(Beginning of MATERIAL TO PROCESS)

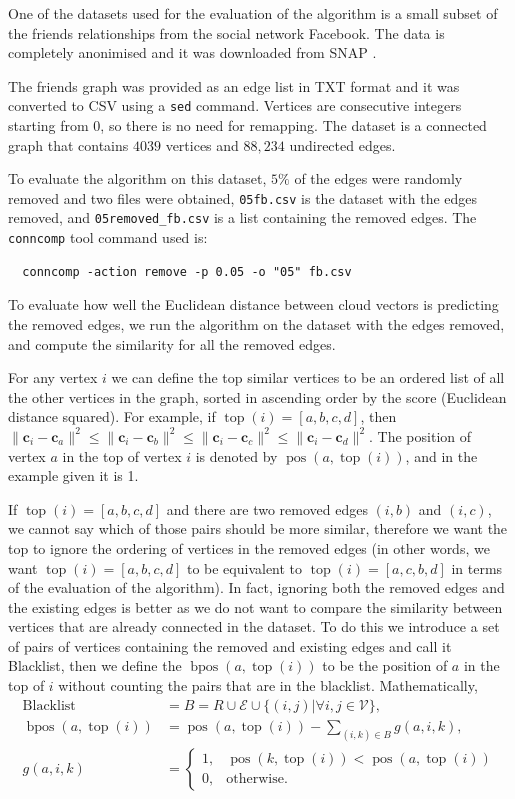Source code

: \documentclass[12pt]{report}
\DeclareMathOperator{\ttop}{top}
\DeclareMathOperator{\bpos}{bpos}
\DeclareMathOperator{\pos}{pos}
\begin{document}
One of the datasets used for the evaluation of the algorithm is a small subset
of the friends relationships from the social network Facebook. The  data is
completely anonimised and it was downloaded from SNAP \cite{snapnets}.

The friends graph was provided as an edge list in TXT format and it was converted
to CSV using a {\tt sed} command. Vertices are consecutive integers starting
from 0, so there is no need for remapping. The dataset is a connected graph that
contains $4039$ vertices and $88,234$ undirected edges.

To evaluate the algorithm on this dataset, $5\%$ of the edges were randomly
removed and two files were obtained, {\tt 05fb.csv} is the dataset with the
edges removed, and {\tt 05removed\_fb.csv} is a list containing the removed
edges. The {\tt conncomp} tool command used is:
\begin{lstlisting}
  conncomp -action remove -p 0.05 -o "05" fb.csv
\end{lstlisting}


To evaluate how well the Euclidean distance between cloud vectors is predicting
the removed edges, we run the algorithm on the dataset with the edges removed,
and compute the similarity for all the removed edges.


For any vertex $i$ we can define the top similar vertices to be an ordered list
of all the other vertices in the graph, sorted in ascending order by the score
(Euclidean distance squared). For example, if $\ttop(i) = [a, b, c, d]$, then
$\|\bm{c}_i - \bm{c}_a\|^2 \leq \|\bm{c}_i - \bm{c}_b\|^2 \leq
\|\bm{c}_i - \bm{c}_c\|^2 \leq \|\bm{c}_i - \bm{c}_d\|^2$. The position of
vertex $a$ in the top of vertex $i$ is denoted by $\pos(a,\ttop(i))$, and in the
example given it is 1.


If $\ttop(i) = [a, b, c, d]$ and there are two removed edges $(i, b)$ and $(i, c)$,
we cannot say which of those pairs should be more similar, therefore we want
the top to ignore the ordering of vertices in the removed edges (in other words,
we want $\ttop(i) = [a, b, c, d]$ to be equivalent to $\ttop(i) = [a, c, b, d]$ in
terms of the evaluation of the algorithm). In fact, ignoring both the removed
edges and the existing edges is better as we do not want to compare the
similarity between vertices that are already connected in the dataset. To do
this we introduce a set of pairs of vertices containing the removed and existing
edges and call it Blacklist, then we define the $\bpos(a, \ttop(i))$ to be the
position of $a$ in the top of $i$ without counting the pairs that are in the
blacklist. Mathematically,
\begin{align}
  \text{Blacklist} &= B = R \cup \mathcal{E} \cup \{(i,j) | \forall i, j \in
    \mathcal{V}\}, \\
  \bpos(a, \ttop(i)) &= \pos(a, \ttop(i)) - \sum_{(i, k) \in B} g(a,i,k), \\
  g(a,i,k) &= \left\{ \begin{array}{ll}
    1, & \pos(k, \ttop(i)) < \pos(a, \ttop(i)) \\
    0, & \text{otherwise}.
  \end{array} \right.
\end{align}
\end{document}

(End of MATERIAL TO PROCESS)

WORK INSTRUCTIONS
Using the data above, transcribe the lines that run from the line with "example given it is 1." to the line with "the top to ignore", both ends kept, and output nothing else.

EXERCISE RESPONSE
example given it is 1.


If $\ttop(i) = [a, b, c, d]$ and there are two removed edges $(i, b)$ and $(i, c)$,
we cannot say which of those pairs should be more similar, therefore we want
the top to ignore the ordering of vertices in the removed edges (in other words,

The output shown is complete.